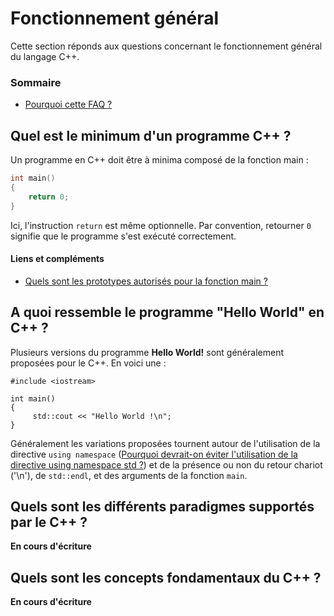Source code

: # Fonctionnement général

Cette section réponds aux questions concernant le fonctionnement général du langage C++.

### Sommaire

 - [Pourquoi cette FAQ ?](#pourquoi-cette-faq-)

## Quel est le minimum d'un programme C++ ?

Un programme en C++ doit être à minima composé de la fonction main :

```cpp
int main()
{    
    return 0;
}
```

Ici, l'instruction `return` est même optionnelle. Par convention, retourner `0` signifie que le programme s'est exécuté correctement.

#### Liens et compléments
 - [Quels sont les prototypes autorisés pour la fonction main ?](https://github.com/cpp-faq/cpp-faq/tree/develop/faq/fr-FR/.faq/404.md)

## A quoi ressemble le programme "Hello World" en C++ ?

Plusieurs versions du programme **Hello World!** sont généralement proposées pour le C++. En voici une :

```
#include <iostream>

int main()
{
     std::cout << "Hello World !\n";
}
```

Généralement les variations proposées tournent autour de l'utilisation de la directive `using namespace` ([Pourquoi devrait-on éviter l'utilisation de la directive using namespace std ?](https://github.com/cpp-faq/cpp-faq/tree/develop/faq/fr-FR/.faq/404.md)) et de la présence ou non du retour chariot ('\n'), de `std::endl`, et des arguments de la fonction `main`.

## Quels sont les différents paradigmes supportés par le C++ ?

**En cours d'écriture**

## Quels sont les concepts fondamentaux du C++ ?

**En cours d'écriture**
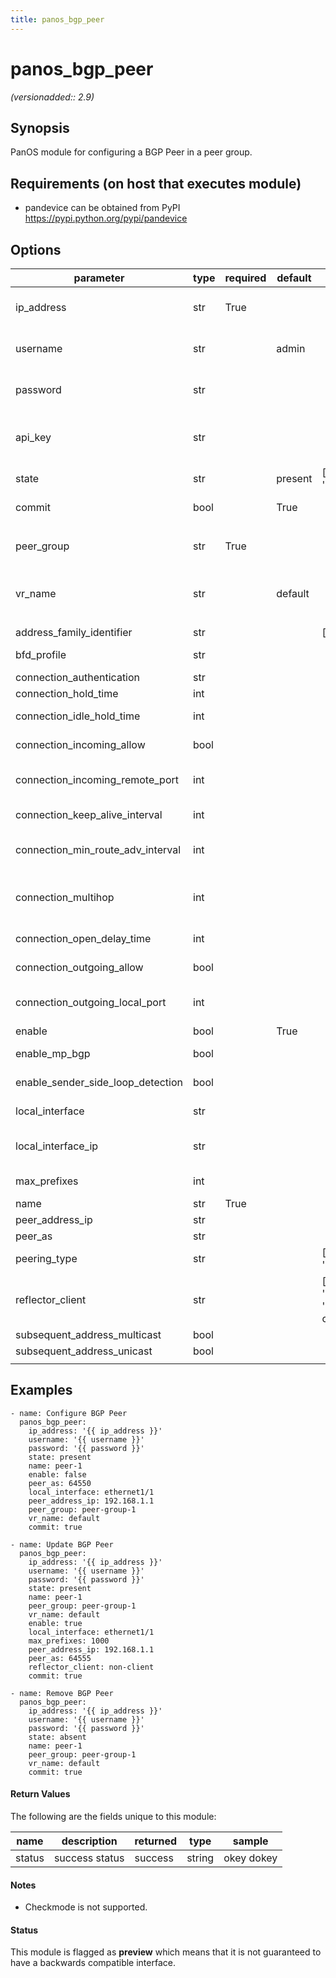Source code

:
 ```yaml
---
title: panos_bgp_peer
---
```

# panos_bgp_peer

_(versionadded:: 2.9)_


## Synopsis

PanOS module for configuring a BGP Peer in a peer group.


## Requirements (on host that executes module)

- pandevice can be obtained from PyPI https://pypi.python.org/pypi/pandevice

## Options

| parameter | type | required | default | choices | comments |
| --- | --- | --- | --- | --- | --- |
| ip_address | str | True |  |  | IP address (or hostname) of PAN-OS device being configured |
| username | str |  | admin |  | Username credentials to use for auth unless I(api_key) is set |
| password | str |  |  |  | Password credentials to use for auth unless I(api_key) is set |
| api_key | str |  |  |  | API key that can be used instead of I(username)/I(password) credentials |
| state | str |  | present | ['present', 'absent'] | Add or remove BGP peer configuration |
| commit | bool |  | True |  | Commit configuration if changed |
| | | | | | |
| peer_group | str | True |  |  | Name of the peer group; it must already exist; see panos_bgp_peer_group |
| vr_name | str |  | default |  | Name of the virtual router; it must already exist; see panos_virtual_router |
| | | | | | |
| address_family_identifier | str |  |  | ['ipv4', 'ipv6'] | Peer address family type |
| bfd_profile | str |  |  |  | BFD profile configuration |
| connection_authentication | str |  |  |  | BGP auth profile name |
| connection_hold_time | int |  |  |  | Hold time (in seconds) |
| connection_idle_hold_time | int |  |  |  | Idle hold time (in seconds) |
| connection_incoming_allow | bool |  |  |  | Allow incoming connections |
| connection_incoming_remote_port | int |  |  |  | Restrict remote port for incoming BGP connections |
| connection_keep_alive_interval | int |  |  |  | Keep-alive interval (in seconds) |
| connection_min_route_adv_interval | int |  |  |  | Minimum Route Advertisement Interval (in seconds) |
| connection_multihop | int |  |  |  | IP TTL value used for sending BGP packet. set to 0 means eBGP use 2, iBGP use 255 |
| connection_open_delay_time | int |  |  |  | Open delay time (in seconds) |
| connection_outgoing_allow | bool |  |  |  | Allow outgoing connections |
| connection_outgoing_local_port | int |  |  |  | Use specific local port for outgoing BGP connections |
| enable | bool |  | True |  | Enable BGP Peer |
| enable_mp_bgp | bool |  |  |  | Enable MP-BGP extentions |
| enable_sender_side_loop_detection | bool |  |  |  | Enable sender side loop detection |
| local_interface | str |  |  |  | Interface to accept BGP session |
| local_interface_ip | str |  |  |  | Specify exact IP address if interface has multiple addresses |
| max_prefixes | int |  |  |  | Maximum of prefixes to receive from peer |
| name | str | True |  |  | Name of BGP Peer |
| peer_address_ip | str |  |  |  | IP address of peer |
| peer_as | str |  |  |  | Peer AS number |
| peering_type | str |  |  | ['unspecified', 'bilateral'] | Peering type |
| reflector_client | str |  |  | ['non-client', 'client', 'meshed-client'] | Reflector client type |
| subsequent_address_multicast | bool |  |  |  | Select SAFI for this peer |
| subsequent_address_unicast | bool |  |  |  | Select SAFI for this peer |
| | | | | | |

## Examples

    - name: Configure BGP Peer
      panos_bgp_peer:
        ip_address: '{{ ip_address }}'
        username: '{{ username }}'
        password: '{{ password }}'
        state: present
        name: peer-1
        enable: false
        peer_as: 64550
        local_interface: ethernet1/1
        peer_address_ip: 192.168.1.1
        peer_group: peer-group-1
        vr_name: default
        commit: true

    - name: Update BGP Peer
      panos_bgp_peer:
        ip_address: '{{ ip_address }}'
        username: '{{ username }}'
        password: '{{ password }}'
        state: present
        name: peer-1
        peer_group: peer-group-1
        vr_name: default
        enable: true
        local_interface: ethernet1/1
        max_prefixes: 1000
        peer_address_ip: 192.168.1.1
        peer_as: 64555
        reflector_client: non-client
        commit: true

    - name: Remove BGP Peer
      panos_bgp_peer:
        ip_address: '{{ ip_address }}'
        username: '{{ username }}'
        password: '{{ password }}'
        state: absent
        name: peer-1
        peer_group: peer-group-1
        vr_name: default
        commit: true

#### Return Values

The following are the fields unique to this module:

| name | description | returned | type | sample |
| --- | --- | --- | --- | --- |
| status | success status | success | string | okey dokey |

#### Notes

- Checkmode is not supported.



#### Status

This module is flagged as **preview** which means that it is not guaranteed to have a backwards compatible interface.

◆ **INSTRUCTIONS FOR THE TASK**:
Could you write out the whole listing exactly, skipping every picture?

◆ **RESPONSE BELOW**:
Source code

: # Fonctionnement général

Cette section réponds aux questions concernant le fonctionnement général du langage C++.

### Sommaire

 - [Pourquoi cette FAQ ?](#pourquoi-cette-faq-)

## Quel est le minimum d'un programme C++ ?

Un programme en C++ doit être à minima composé de la fonction main :

```cpp
int main()
{    
    return 0;
}
```

Ici, l'instruction `return` est même optionnelle. Par convention, retourner `0` signifie que le programme s'est exécuté correctement.

#### Liens et compléments
 - [Quels sont les prototypes autorisés pour la fonction main ?](https://github.com/cpp-faq/cpp-faq/tree/develop/faq/fr-FR/.faq/404.md)

## A quoi ressemble le programme "Hello World" en C++ ?

Plusieurs versions du programme **Hello World!** sont généralement proposées pour le C++. En voici une :

```
#include <iostream>

int main()
{
     std::cout << "Hello World !\n";
}
```

Généralement les variations proposées tournent autour de l'utilisation de la directive `using namespace` ([Pourquoi devrait-on éviter l'utilisation de la directive using namespace std ?](https://github.com/cpp-faq/cpp-faq/tree/develop/faq/fr-FR/.faq/404.md)) et de la présence ou non du retour chariot ('\n'), de `std::endl`, et des arguments de la fonction `main`.

## Quels sont les différents paradigmes supportés par le C++ ?

**En cours d'écriture**

## Quels sont les concepts fondamentaux du C++ ?

**En cours d'écriture**
Source code

:
 ```yaml
---
title: panos_bgp_peer
---
```

# panos_bgp_peer

_(versionadded:: 2.9)_


## Synopsis

PanOS module for configuring a BGP Peer in a peer group.


## Requirements (on host that executes module)

- pandevice can be obtained from PyPI https://pypi.python.org/pypi/pandevice

## Options

| parameter | type | required | default | choices | comments |
| --- | --- | --- | --- | --- | --- |
| ip_address | str | True |  |  | IP address (or hostname) of PAN-OS device being configured |
| username | str |  | admin |  | Username credentials to use for auth unless I(api_key) is set |
| password | str |  |  |  | Password credentials to use for auth unless I(api_key) is set |
| api_key | str |  |  |  | API key that can be used instead of I(username)/I(password) credentials |
| state | str |  | present | ['present', 'absent'] | Add or remove BGP peer configuration |
| commit | bool |  | True |  | Commit configuration if changed |
| | | | | | |
| peer_group | str | True |  |  | Name of the peer group; it must already exist; see panos_bgp_peer_group |
| vr_name | str |  | default |  | Name of the virtual router; it must already exist; see panos_virtual_router |
| | | | | | |
| address_family_identifier | str |  |  | ['ipv4', 'ipv6'] | Peer address family type |
| bfd_profile | str |  |  |  | BFD profile configuration |
| connection_authentication | str |  |  |  | BGP auth profile name |
| connection_hold_time | int |  |  |  | Hold time (in seconds) |
| connection_idle_hold_time | int |  |  |  | Idle hold time (in seconds) |
| connection_incoming_allow | bool |  |  |  | Allow incoming connections |
| connection_incoming_remote_port | int |  |  |  | Restrict remote port for incoming BGP connections |
| connection_keep_alive_interval | int |  |  |  | Keep-alive interval (in seconds) |
| connection_min_route_adv_interval | int |  |  |  | Minimum Route Advertisement Interval (in seconds) |
| connection_multihop | int |  |  |  | IP TTL value used for sending BGP packet. set to 0 means eBGP use 2, iBGP use 255 |
| connection_open_delay_time | int |  |  |  | Open delay time (in seconds) |
| connection_outgoing_allow | bool |  |  |  | Allow outgoing connections |
| connection_outgoing_local_port | int |  |  |  | Use specific local port for outgoing BGP connections |
| enable | bool |  | True |  | Enable BGP Peer |
| enable_mp_bgp | bool |  |  |  | Enable MP-BGP extentions |
| enable_sender_side_loop_detection | bool |  |  |  | Enable sender side loop detection |
| local_interface | str |  |  |  | Interface to accept BGP session |
| local_interface_ip | str |  |  |  | Specify exact IP address if interface has multiple addresses |
| max_prefixes | int |  |  |  | Maximum of prefixes to receive from peer |
| name | str | True |  |  | Name of BGP Peer |
| peer_address_ip | str |  |  |  | IP address of peer |
| peer_as | str |  |  |  | Peer AS number |
| peering_type | str |  |  | ['unspecified', 'bilateral'] | Peering type |
| reflector_client | str |  |  | ['non-client', 'client', 'meshed-client'] | Reflector client type |
| subsequent_address_multicast | bool |  |  |  | Select SAFI for this peer |
| subsequent_address_unicast | bool |  |  |  | Select SAFI for this peer |
| | | | | | |

## Examples

    - name: Configure BGP Peer
      panos_bgp_peer:
        ip_address: '{{ ip_address }}'
        username: '{{ username }}'
        password: '{{ password }}'
        state: present
        name: peer-1
        enable: false
        peer_as: 64550
        local_interface: ethernet1/1
        peer_address_ip: 192.168.1.1
        peer_group: peer-group-1
        vr_name: default
        commit: true

    - name: Update BGP Peer
      panos_bgp_peer:
        ip_address: '{{ ip_address }}'
        username: '{{ username }}'
        password: '{{ password }}'
        state: present
        name: peer-1
        peer_group: peer-group-1
        vr_name: default
        enable: true
        local_interface: ethernet1/1
        max_prefixes: 1000
        peer_address_ip: 192.168.1.1
        peer_as: 64555
        reflector_client: non-client
        commit: true

    - name: Remove BGP Peer
      panos_bgp_peer:
        ip_address: '{{ ip_address }}'
        username: '{{ username }}'
        password: '{{ password }}'
        state: absent
        name: peer-1
        peer_group: peer-group-1
        vr_name: default
        commit: true

#### Return Values

The following are the fields unique to this module:

| name | description | returned | type | sample |
| --- | --- | --- | --- | --- |
| status | success status | success | string | okey dokey |

#### Notes

- Checkmode is not supported.



#### Status

This module is flagged as **preview** which means that it is not guaranteed to have a backwards compatible interface.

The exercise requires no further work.